In 2005, Cannon Air Force Base purchased $79,000 in renewable wind energy, reclaimed 30 percent of treatment plant wastewater for irrigation and spent $120,000 to upgrade base irrigation systems, which translated to a savings of 1 million gallons of water per year, according to the awards package submitted for the Installation Excellence Award.
Mr. Bill Custer, Air Combat Command Energy Manager, visited Cannon last week to review the energy data collection process and provide instructions using the Defense Utility Energy Reporting System (DUERS), the main mechanism for reporting energy consumption by the Air Force to the Department of Defense.
“We’ve been very aggressive in pursuing renewable energy because it makes economic sense,” said Mr. Jim Snook, Air Force Civil Engineer Support Agency. “[The] industry has seen that we are committed to renewable energy and they are bringing ideas and projects to us.”
In addition to monetary savings, the environment is a big focus in using renewable energy sources. “If you are using a renewable energy source, you are not polluting as much as you normally would,” said Mr.

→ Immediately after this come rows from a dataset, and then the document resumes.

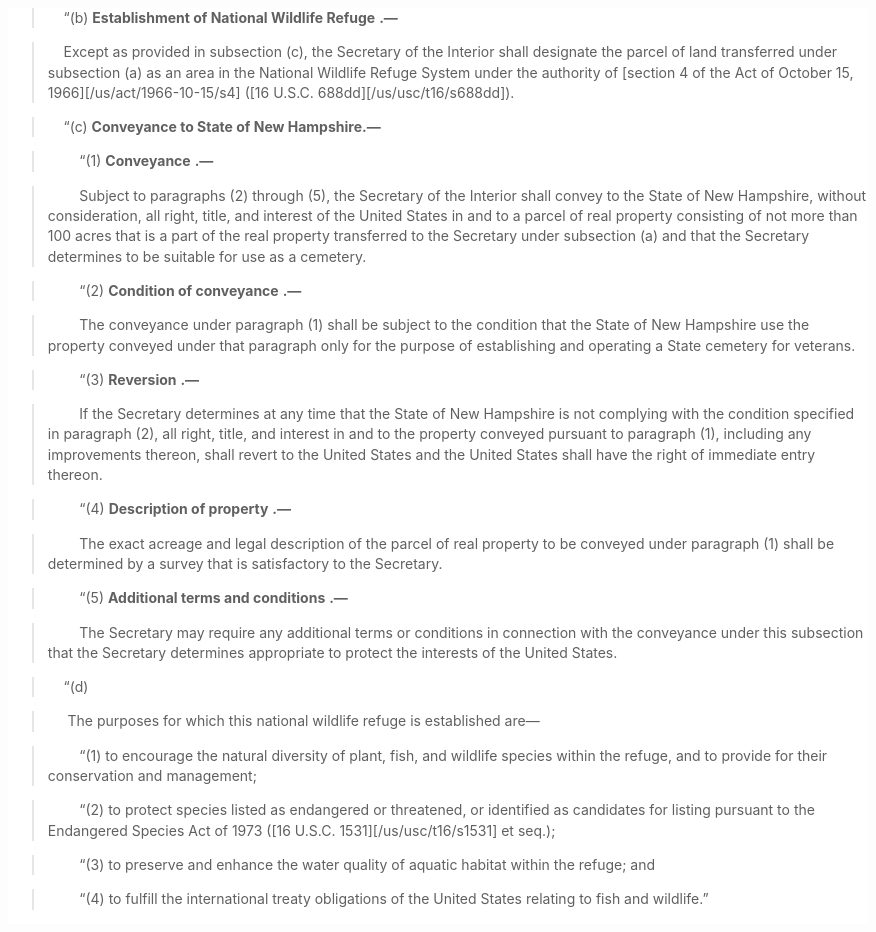 >     “(b)  __Establishment of National Wildlife Refuge__  __.—__ 

>     Except as provided in subsection (c), the Secretary of the Interior shall designate the parcel of land transferred under subsection (a) as an area in the National Wildlife Refuge System under the authority of [section 4 of the Act of October 15, 1966][/us/act/1966-10-15/s4] ([16 U.S.C. 688dd][/us/usc/t16/s688dd]).

>     “(c) __Conveyance to State of New Hampshire.—__ 

>         “(1)  __Conveyance__  __.—__ 

>         Subject to paragraphs (2) through (5), the Secretary of the Interior shall convey to the State of New Hampshire, without consideration, all right, title, and interest of the United States in and to a parcel of real property consisting of not more than 100 acres that is a part of the real property transferred to the Secretary under subsection (a) and that the Secretary determines to be suitable for use as a cemetery.

>         “(2)  __Condition of conveyance__  __.—__ 

>         The conveyance under paragraph (1) shall be subject to the condition that the State of New Hampshire use the property conveyed under that paragraph only for the purpose of establishing and operating a State cemetery for veterans.

>         “(3)  __Reversion__  __.—__ 

>         If the Secretary determines at any time that the State of New Hampshire is not complying with the condition specified in paragraph (2), all right, title, and interest in and to the property conveyed pursuant to paragraph (1), including any improvements thereon, shall revert to the United States and the United States shall have the right of immediate entry thereon.

>         “(4)  __Description of property__  __.—__ 

>         The exact acreage and legal description of the parcel of real property to be conveyed under paragraph (1) shall be determined by a survey that is satisfactory to the Secretary.

>         “(5)  __Additional terms and conditions__  __.—__ 

>         The Secretary may require any additional terms or conditions in connection with the conveyance under this subsection that the Secretary determines appropriate to protect the interests of the United States.

>     “(d)

>      The purposes for which this national wildlife refuge is established are—

>         “(1) to encourage the natural diversity of plant, fish, and wildlife species within the refuge, and to provide for their conservation and management;

>         “(2) to protect species listed as endangered or threatened, or identified as candidates for listing pursuant to the Endangered Species Act of 1973 ([16 U.S.C. 1531][/us/usc/t16/s1531] et seq.);

>         “(3) to preserve and enhance the water quality of aquatic habitat within the refuge; and

>         “(4) to fulfill the international treaty obligations of the United States relating to fish and wildlife.”

<table>

  <tr>


[/us/usc/t16/s1533]: https://publicdocs.github.io/go/links?ns=uslm&ref=%2Fus%2Fusc%2Ft16%2Fs1533
[/us/usc/t16/s1535/c]: https://publicdocs.github.io/go/links?ns=uslm&ref=%2Fus%2Fusc%2Ft16%2Fs1535%2Fc
[/us/usc/t16/s715]: https://publicdocs.github.io/go/links?ns=uslm&ref=%2Fus%2Fusc%2Ft16%2Fs715
[/us/usc/t16/s718]: https://publicdocs.github.io/go/links?ns=uslm&ref=%2Fus%2Fusc%2Ft16%2Fs718
[/us/usc/t16/s3101]: https://publicdocs.github.io/go/links?ns=uslm&ref=%2Fus%2Fusc%2Ft16%2Fs3101
[/us/stat/76/653]: https://publicdocs.github.io/go/links?ns=uslm&ref=%2Fus%2Fstat%2F76%2F653
[/us/usc/t16/s460k]: https://publicdocs.github.io/go/links?ns=uslm&ref=%2Fus%2Fusc%2Ft16%2Fs460k
[/us/usc/t43/s666]: https://publicdocs.github.io/go/links?ns=uslm&ref=%2Fus%2Fusc%2Ft43%2Fs666
[/us/pl/89/669/s4]: https://publicdocs.github.io/go/links?ns=uslm&ref=%2Fus%2Fpl%2F89%2F669%2Fs4
[/us/stat/80/927]: https://publicdocs.github.io/go/links?ns=uslm&ref=%2Fus%2Fstat%2F80%2F927
[/us/pl/90/404/s1]: https://publicdocs.github.io/go/links?ns=uslm&ref=%2Fus%2Fpl%2F90%2F404%2Fs1
[/us/stat/82/359]: https://publicdocs.github.io/go/links?ns=uslm&ref=%2Fus%2Fstat%2F82%2F359
[/us/pl/93/205/s13/a]: https://publicdocs.github.io/go/links?ns=uslm&ref=%2Fus%2Fpl%2F93%2F205%2Fs13%2Fa
[/us/stat/87/902]: https://publicdocs.github.io/go/links?ns=uslm&ref=%2Fus%2Fstat%2F87%2F902
[/us/pl/93/509/s2]: https://publicdocs.github.io/go/links?ns=uslm&ref=%2Fus%2Fpl%2F93%2F509%2Fs2
[/us/stat/88/1603]: https://publicdocs.github.io/go/links?ns=uslm&ref=%2Fus%2Fstat%2F88%2F1603
[/us/pl/94/215/s5]: https://publicdocs.github.io/go/links?ns=uslm&ref=%2Fus%2Fpl%2F94%2F215%2Fs5
[/us/stat/90/190]: https://publicdocs.github.io/go/links?ns=uslm&ref=%2Fus%2Fstat%2F90%2F190
[/us/pl/94/223]: https://publicdocs.github.io/go/links?ns=uslm&ref=%2Fus%2Fpl%2F94%2F223
[/us/stat/90/199]: https://publicdocs.github.io/go/links?ns=uslm&ref=%2Fus%2Fstat%2F90%2F199
[/us/pl/95/616]: https://publicdocs.github.io/go/links?ns=uslm&ref=%2Fus%2Fpl%2F95%2F616
[/us/stat/92/3111]: https://publicdocs.github.io/go/links?ns=uslm&ref=%2Fus%2Fstat%2F92%2F3111
[/us/pl/100/226/s4]: https://publicdocs.github.io/go/links?ns=uslm&ref=%2Fus%2Fpl%2F100%2F226%2Fs4
[/us/stat/101/1551]: https://publicdocs.github.io/go/links?ns=uslm&ref=%2Fus%2Fstat%2F101%2F1551
[/us/pl/100/653/s904]: https://publicdocs.github.io/go/links?ns=uslm&ref=%2Fus%2Fpl%2F100%2F653%2Fs904
[/us/stat/102/3834]: https://publicdocs.github.io/go/links?ns=uslm&ref=%2Fus%2Fstat%2F102%2F3834
[/us/pl/105/57]: https://publicdocs.github.io/go/links?ns=uslm&ref=%2Fus%2Fpl%2F105%2F57
[/us/stat/111/1254-1259]: https://publicdocs.github.io/go/links?ns=uslm&ref=%2Fus%2Fstat%2F111%2F1254-1259
[/us/pl/105/312/s206]: https://publicdocs.github.io/go/links?ns=uslm&ref=%2Fus%2Fpl%2F105%2F312%2Fs206
[/us/stat/112/2958]: https://publicdocs.github.io/go/links?ns=uslm&ref=%2Fus%2Fstat%2F112%2F2958
[/us/pl/89/669]: https://publicdocs.github.io/go/links?ns=uslm&ref=%2Fus%2Fpl%2F89%2F669
[/us/stat/80/927]: https://publicdocs.github.io/go/links?ns=uslm&ref=%2Fus%2Fstat%2F80%2F927
[/us/act/1929-02-18/ch257]: https://publicdocs.github.io/go/links?ns=uslm&ref=%2Fus%2Fact%2F1929-02-18%2Fch257
[/us/stat/45/1222]: https://publicdocs.github.io/go/links?ns=uslm&ref=%2Fus%2Fstat%2F45%2F1222
[/us/usc/t16/s715]: https://publicdocs.github.io/go/links?ns=uslm&ref=%2Fus%2Fusc%2Ft16%2Fs715
[/us/act/1934-03-16/ch71]: https://publicdocs.github.io/go/links?ns=uslm&ref=%2Fus%2Fact%2F1934-03-16%2Fch71
[/us/stat/48/451]: https://publicdocs.github.io/go/links?ns=uslm&ref=%2Fus%2Fstat%2F48%2F451
[/us/usc/t16/s718]: https://publicdocs.github.io/go/links?ns=uslm&ref=%2Fus%2Fusc%2Ft16%2Fs718
[/us/pl/87/714]: https://publicdocs.github.io/go/links?ns=uslm&ref=%2Fus%2Fpl%2F87%2F714
[/us/stat/76/653]: https://publicdocs.github.io/go/links?ns=uslm&ref=%2Fus%2Fstat%2F76%2F653
[/us/pl/96/487]: https://publicdocs.github.io/go/links?ns=uslm&ref=%2Fus%2Fpl%2F96%2F487
[/us/stat/94/2371]: https://publicdocs.github.io/go/links?ns=uslm&ref=%2Fus%2Fstat%2F94%2F2371
[/us/usc/t16/s3101]: https://publicdocs.github.io/go/links?ns=uslm&ref=%2Fus%2Fusc%2Ft16%2Fs3101
[/us/pl/92/463]: https://publicdocs.github.io/go/links?ns=uslm&ref=%2Fus%2Fpl%2F92%2F463
[/us/stat/86/770]: https://publicdocs.github.io/go/links?ns=uslm&ref=%2Fus%2Fstat%2F86%2F770
[/us/pl/105/312/s206/1]: https://publicdocs.github.io/go/links?ns=uslm&ref=%2Fus%2Fpl%2F105%2F312%2Fs206%2F1
[/us/pl/105/312/s206/2]: https://publicdocs.github.io/go/links?ns=uslm&ref=%2Fus%2Fpl%2F105%2F312%2Fs206%2F2
[/us/pl/105/57/s3/b]: https://publicdocs.github.io/go/links?ns=uslm&ref=%2Fus%2Fpl%2F105%2F57%2Fs3%2Fb
[/us/pl/105/57/s4/1]: https://publicdocs.github.io/go/links?ns=uslm&ref=%2Fus%2Fpl%2F105%2F57%2Fs4%2F1
[/us/pl/105/57/s3/b]: https://publicdocs.github.io/go/links?ns=uslm&ref=%2Fus%2Fpl%2F105%2F57%2Fs3%2Fb
[/us/pl/105/57]: https://publicdocs.github.io/go/links?ns=uslm&ref=%2Fus%2Fpl%2F105%2F57
[/us/pl/105/57/s5/a]: https://publicdocs.github.io/go/links?ns=uslm&ref=%2Fus%2Fpl%2F105%2F57%2Fs5%2Fa
[/us/pl/105/57/s4/1]: https://publicdocs.github.io/go/links?ns=uslm&ref=%2Fus%2Fpl%2F105%2F57%2Fs4%2F1
[/us/pl/105/57/s4/1]: https://publicdocs.github.io/go/links?ns=uslm&ref=%2Fus%2Fpl%2F105%2F57%2Fs4%2F1
[/us/pl/105/57/s4/2]: https://publicdocs.github.io/go/links?ns=uslm&ref=%2Fus%2Fpl%2F105%2F57%2Fs4%2F2
[/us/pl/105/57/s5/b/1]: https://publicdocs.github.io/go/links?ns=uslm&ref=%2Fus%2Fpl%2F105%2F57%2Fs5%2Fb%2F1
[/us/pl/105/57/s5/b/2]: https://publicdocs.github.io/go/links?ns=uslm&ref=%2Fus%2Fpl%2F105%2F57%2Fs5%2Fb%2F2
[/us/pl/105/57/s5/b/3]: https://publicdocs.github.io/go/links?ns=uslm&ref=%2Fus%2Fpl%2F105%2F57%2Fs5%2Fb%2F3
[/us/pl/105/57/s5/b/4]: https://publicdocs.github.io/go/links?ns=uslm&ref=%2Fus%2Fpl%2F105%2F57%2Fs5%2Fb%2F4
[/us/pl/105/57/s5/b/5]: https://publicdocs.github.io/go/links?ns=uslm&ref=%2Fus%2Fpl%2F105%2F57%2Fs5%2Fb%2F5
[/us/pl/105/57/s8/b]: https://publicdocs.github.io/go/links?ns=uslm&ref=%2Fus%2Fpl%2F105%2F57%2Fs8%2Fb
[/us/pl/105/57/s3/b]: https://publicdocs.github.io/go/links?ns=uslm&ref=%2Fus%2Fpl%2F105%2F57%2Fs3%2Fb
[/us/pl/105/57/s6]: https://publicdocs.github.io/go/links?ns=uslm&ref=%2Fus%2Fpl%2F105%2F57%2Fs6
[/us/pl/105/57/s7/a]: https://publicdocs.github.io/go/links?ns=uslm&ref=%2Fus%2Fpl%2F105%2F57%2Fs7%2Fa
[/us/pl/105/57/s7/a/1]: https://publicdocs.github.io/go/links?ns=uslm&ref=%2Fus%2Fpl%2F105%2F57%2Fs7%2Fa%2F1
[/us/pl/105/57/s3/b]: https://publicdocs.github.io/go/links?ns=uslm&ref=%2Fus%2Fpl%2F105%2F57%2Fs3%2Fb
[/us/pl/105/57/s7/a/1]: https://publicdocs.github.io/go/links?ns=uslm&ref=%2Fus%2Fpl%2F105%2F57%2Fs7%2Fa%2F1
[/us/pl/105/57/s7/a/1]: https://publicdocs.github.io/go/links?ns=uslm&ref=%2Fus%2Fpl%2F105%2F57%2Fs7%2Fa%2F1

Custer.
As the largest purchaser of renewable energy in DoD, the Air Force is working to find ways to use renewable energy sources, such as solar power. “When we run out of fuel oil, we will have some of the technology developed and we will have some of the processes in place; we won’t be starting from ground zero,” said Mr. Custer.
Emphasizing efforts in efficiency, Mr. Custer said, “We are doing as much as we can in the civil engineering community to replace the inefficient equipment we have [such as] air conditioners, heaters, boilers and lights,” while reminding consumers to help. “The best way to save energy is to turn it off when you’re not using it.”